Counterfactuals and uptight social scientists

A few months ago I was intrigued by Michael Shanks's thoughts on counterfactuals (maybe it was his remark that 'history is all about things that didn’t happen' that drew some anomalous readings on our truth-o-meter). I was going to make some remarks, but time passed and more interesting things came along. Like enchanted islands full of hobbits and giant lizards and midget elephants. (Please, Santa, bring us a midget elephant for Christmas, please!) But then a few days ago some comments showed up and breathed a little new wind into the old post.

Dr Shanks thinks social science historians who are always nattering about counterfactuals like Walter Scheidel and Ian Morris need to loosen up: they're boring 'positivists' who use counterfactuals to subject historical interpretations to truth-tests because they're freaked out about 'fake' pasts that they want to keep from seeing the light of day. Dr Shanks suggests there's an entirely different use for counterfactuals; counterfactual history à la Niall Ferguson, he suggests, opens up a creative, enlightening potential inherent in alternate narratives. For Dr Shanks, counterfactuals are important because people are always thinking up what-if scenarios and this affects what they do. And so it changes history. Anyway I think that's what he's saying.

There are a couple of problematic issues in this post which I'll bypass: whether Prof Morris and Dr Scheidel are really as dismissive of culture as he suggests; whether positivism -- which is more an intellectual posture rather than an activity or agenda -- really sits all that well with people strongly committed to the kinds of big metanarratives that Dr Shanks ascribes to Scheidel and Morris; whether Niall Ferguson is really doing something that's different not just in degree but also in kind from what counterfactually obsessed social scientists are doing. My point is a narrow one: that there is nothing grand or mysterious or sinister or repressive about counterfactuals. They're just tools, like a lot of others, and their scope is fairly limited. They're not meant to prove interpretations right. What they do is help narrow the range of interpretive possibilities by enabling us to discard ideas that we know for sure can't be true. In the comments to the post Joe Manning mentioned causation, and that's really at the heart of the issue. Making causal connections is the meat and potatoes of a lot of historical work, cultural and social history included. If you say that something A happened that caused something else B but then have every reason to think that something B would still have happened even if A hadn't, then you should probably give up the idea that A, in that context, is all that important. Well, no one will hold a gun to your head to make you give it up, but if you keep going off on how important A is for B is then you're going to look pretty dumb. In the opposite scenario, where B is unlikely without A, it still doesn't 'prove' you're right. It just means that, at this point, there's no immediate reason to think you're wrong. In the absence of any statement or implication of causation, counterfactuals don't really do much at all.

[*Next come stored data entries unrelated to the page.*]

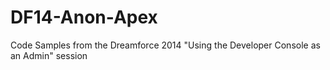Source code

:DF14-Anon-Apex
==============

Code Samples from the Dreamforce 2014 "Using the Developer Console as an Admin" session
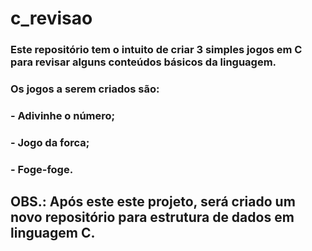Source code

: # c_revisao

### Este repositório tem o intuito de criar 3 simples jogos em C para revisar alguns conteúdos básicos da linguagem. 
### Os jogos a serem criados são:
### - Adivinhe o número;
### - Jogo da forca;
### - Foge-foge.

## OBS.: Após este este projeto, será criado um novo repositório para estrutura de dados em linguagem C.
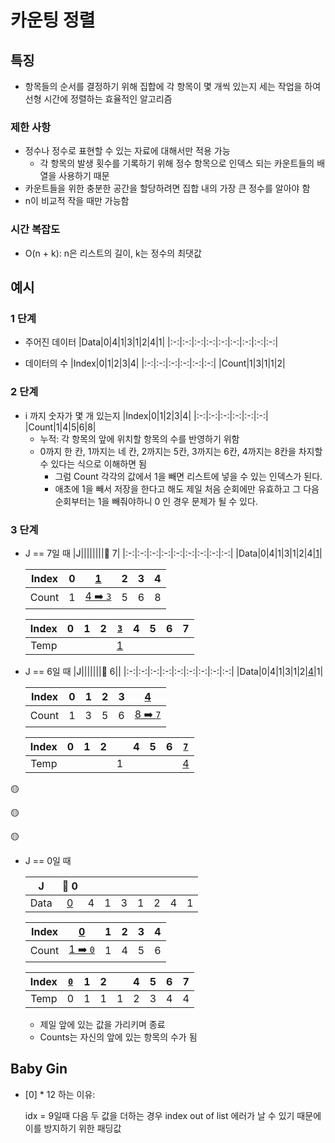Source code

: # 카운팅 정렬
## 특징

- 항목들의 순서를 결정하기 위해 집합에 각 항목이 몇 개씩 있는지 세는 작업을 하여 선형 시간에 정렬하는 효율적인 알고리즘

### 제한 사항

- 정수나 정수로 표현할 수 있는 자료에 대해서만 적용 가능
  - 각 항목의 발생 횟수를 기록하기 위해 정수 항목으로 인덱스 되는 카운트들의 배열을 사용하기 때문
- 카운트들을 위한 충분한 공간을 할당하려면 집합 내의 가장 큰 정수를 알아야 함
- n이 비교적 작을 때만 가능함


### 시간 복잡도

- O(n + k): n은 리스트의 길이, k는 정수의 최댓값

## 예시

### 1 단계

- 주어진 데이터
  |Data|0|4|1|3|1|2|4|1|
  |:-:|:-:|:-:|:-:|:-:|:-:|:-:|:-:|:-:|

- 데이터의 수
  |Index|0|1|2|3|4|
  |:-:|:-:|:-:|:-:|:-:|:-:|
  |Count|1|3|1|1|2|

### 2 단계

- i 까지 숫자가 몇 개 있는지
  |Index|0|1|2|3|4|
  |:-:|:-:|:-:|:-:|:-:|:-:|
  |Count|1|4|5|6|8|
  - 누적: 각 항목의 앞에 위치할 항목의 수를 반영하기 위함
  - 0까지 한 칸, 1까지는 네 칸, 2까지는 5칸, 3까지는 6칸, 4까지는 8칸을 차지할 수 있다는 식으로 이해하면 됨
    - 그럼 Count 각각의 값에서 1을 빼면 리스트에 넣을 수 있는 인덱스가 된다.
    - 애초에 1을 빼서 저장을 한다고 해도 제일 처음 순회에만 유효하고 그 다음 순회부터는 1을 빼줘야하니 0 인 경우 문제가 될 수 있다.

### 3 단계

- J == 7일 때
  |J||||||||🔽 7|
  |:-:|:-:|:-:|:-:|:-:|:-:|:-:|:-:|:-:|
  |Data|0|4|1|3|1|2|4|[1]()|

  | Index |  0  |    [1]()     |  2  |  3  |  4  |
  | :---: | :-: | :----------: | :-: | :-: | :-: |
  | Count |  1  | [4 ➡️ `3`]() |  5  |  6  |  8  |

  | Index |  0  |  1  |  2  | [`3`]() |  4  |  5  |  6  |  7  |
  | :---: | :-: | :-: | :-: | :-----: | :-: | :-: | :-: | :-: |
  | Temp  |     |     |     |  [1]()  |     |     |     |     |

- J == 6일 때
  |J|||||||🔽 6||
  |:-:|:-:|:-:|:-:|:-:|:-:|:-:|:-:|:-:|
  |Data|0|4|1|3|1|2|[4]()|1|

  | Index |  0  |  1  |  2  |  3  |    [4]()     |
  | :---: | :-: | :-: | :-: | :-: | :----------: |
  | Count |  1  |  3  |  5  |  6  | [8 ➡️ `7`]() |

  | Index |  0  |  1  |  2  |     |  4  |  5  |  6  | [`7`]() |
  | :---: | :-: | :-: | :-: | :-: | :-: | :-: | :-: | :-----: |
  | Temp  |     |     |     |  1  |     |     |     |  [4]()  |

🟡

🟡

🟡

- J == 0일 때

  |  J   | 🔽 0  |     |     |     |     |     |     |     |
  | :--: | :---: | :-: | :-: | :-: | :-: | :-: | :-: | :-: |
  | Data | [0]() |  4  |  1  |  3  |  1  |  2  |  4  |  1  |

  | Index |    [0]()     |  1  |  2  |  3  |  4  |
  | :---: | :----------: | :-: | :-: | :-: | :-: |
  | Count | [1 ➡️ `0`]() |  1  |  4  |  5  |  6  |

  | Index | [`0`]() |  1  |  2  |     |  4  |  5  |  6  |  7  |
  | :---: | :-----: | :-: | :-: | :-: | :-: | :-: | :-: | :-: |
  | Temp  |    0    |  1  |  1  |  1  |  2  |  3  |  4  |  4  |

  - 제일 앞에 있는 값을 가리키며 종료
  - Counts는 자신의 앞에 있는 항목의 수가 됨


## Baby Gin
- [0] * 12 하는 이유:
    
    idx = 9일때 다음 두 값을 더하는 경우 index out of list 에러가 날 수 있기 때문에 이를 방지하기 위한 패딩값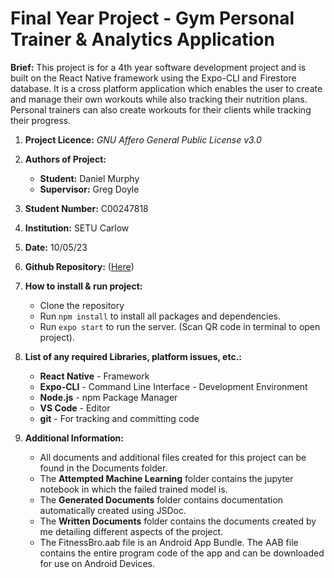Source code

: # Final Year Project - Gym Personal Trainer & Analytics Application

**Brief:** This project is for a 4th year software development project and is built on the React Native framework using the Expo-CLI and Firestore database. It is a cross platform application which enables the user to create and manage their own workouts while also tracking their nutrition plans. Personal trainers can also create workouts for their clients while tracking their progress.

1. **Project Licence:** _GNU Affero General Public License v3.0_
2. **Authors of Project:**
   - **Student:** Daniel Murphy
   - **Supervisor:** Greg Doyle
3. **Student Number:** C00247818
4. **Institution:** SETU Carlow
5. **Date:** 10/05/23
6. **Github Repository:** ([Here](https://github.com/Daniel-Murphy33/PT-Mobile-App))

6. **How to install & run project:**
   - Clone the repository
   - Run `npm install` to install all packages and dependencies.
   - Run `expo start` to run the server. (Scan QR code in terminal to open project).

7. **List of any required Libraries, platform issues, etc.:**
   - **React Native** - Framework
   - **Expo-CLI** - Command Line Interface - Development Environment
   - **Node.js** - npm Package Manager
   - **VS Code** - Editor
   - **git** - For tracking and committing code

7. **Additional Information:**
   - All documents and additional files created for this project can be found in the Documents folder. 
   - The **Attempted Machine Learning** folder contains the jupyter notebook in which the failed trained model is.
   - The **Generated Documents** folder contains documentation automatically created using JSDoc.
   - The **Written Documents** folder contains the documents created by me detailing different aspects of the project.
   - The FitnessBro.aab file is an Android App Bundle. The AAB file contains the entire program code of the app and can be downloaded for use on Android Devices.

Dr Shanks seems to think the social scientists invest counterfactuals with some extraordinary power. They don't. But I guess you could say that they're worried about 'fakes'. It comes down to stuffy old logic and its uncanny ability to get rid of nonsense. People can sit around cooking up millions of explanations for millions of different things. If some of them don't pass a counterfactual 'test', get rid of 'em. There will be plenty of interesting ones left standing.